The inflation data released Friday morning did little to calm nerves. The core Personal Consumption Expenditures (PCE) index, the Fed’s preferred inflation gauge, rose by 0.4% in February, the largest monthly increase since January 2024. Year-over-year, core PCE climbed to 2.8%, up from 2.7% in January and still well above the Fed’s 2% target.
Headline PCE was more restrained, rising 0.3% month-on-month and 2.5% annually, broadly in line with expectations. But the firmer core reading, along with rising consumer inflation expectations, added another layer of complexity. Rate cut hopes, already fragile, took another hit.
Spending data painted a mixed picture. Personal consumption rose 0.4%, just shy of forecasts, while personal income jumped 0.8%, doubling expectations. The personal savings rate increased to 4.6%, the highest since June 2024. All figures are from the U.S. Bureau of Economic Analysis’ February 2025 Personal Income and Outlays report. The report offers a snapshot of consumer behaviour, income strength, and inflation trends at the end of Q1.
Reactions to the data were mixed, but a cautious tone emerged among economists. Morgan Stanley’s Ellen Zentner summed it up with a stark assessment, as reported by Reuters:
This wasn’t an exceptionally hot report, but it likely keeps the Fed in wait-and-see mode, especially given the uncertainty surrounding Trump’s trade policy.
Consumer Sentiment Drops to 2022 Lows
That sense of uncertainty was reinforced by a fresh drop in sentiment. The University of Michigan’s Consumer Sentiment Index fell to 57 in March, its lowest reading since November 2022. Survey respondents pointed to rising concerns over inflation, job security, and the broader economic outlook.

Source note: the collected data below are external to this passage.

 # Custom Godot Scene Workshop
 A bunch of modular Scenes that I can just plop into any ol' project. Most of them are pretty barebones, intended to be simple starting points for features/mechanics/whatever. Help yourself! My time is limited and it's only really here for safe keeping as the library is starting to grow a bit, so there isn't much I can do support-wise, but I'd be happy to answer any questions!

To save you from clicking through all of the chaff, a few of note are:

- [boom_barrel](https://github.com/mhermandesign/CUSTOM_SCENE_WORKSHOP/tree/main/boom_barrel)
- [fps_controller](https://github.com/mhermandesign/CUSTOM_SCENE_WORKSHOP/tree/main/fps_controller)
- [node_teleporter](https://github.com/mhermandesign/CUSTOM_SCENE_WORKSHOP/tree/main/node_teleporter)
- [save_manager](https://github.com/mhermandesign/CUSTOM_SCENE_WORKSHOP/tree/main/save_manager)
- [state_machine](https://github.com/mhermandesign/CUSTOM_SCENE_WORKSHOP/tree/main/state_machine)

One particularly unwelcome detail: short-term inflation expectations among consumers climbed to their highest level in more than two years. Both data points were reported in the University of Michigan’s latest survey, as covered by CNBC.
All Eyes on Trump’s 2 April Tariff Announcement
Attention is now turning to 2 April, when President Trump is expected to unveil a sweeping new tariff package aimed at narrowing the United States’ goods trade deficit, which reached $1.2 trillion in 2024, according to the Wall Street Journal.
Earlier in the week, Trump proposed a 25% tariff on all auto imports. The move drew immediate pushback from allies and reignited fears of global retaliation.
Edward Jones strategist Angelo Kourkafas suggested the 2 April announcement may not be a one-off: “It’s an important milestone, but uncertainty will remain.”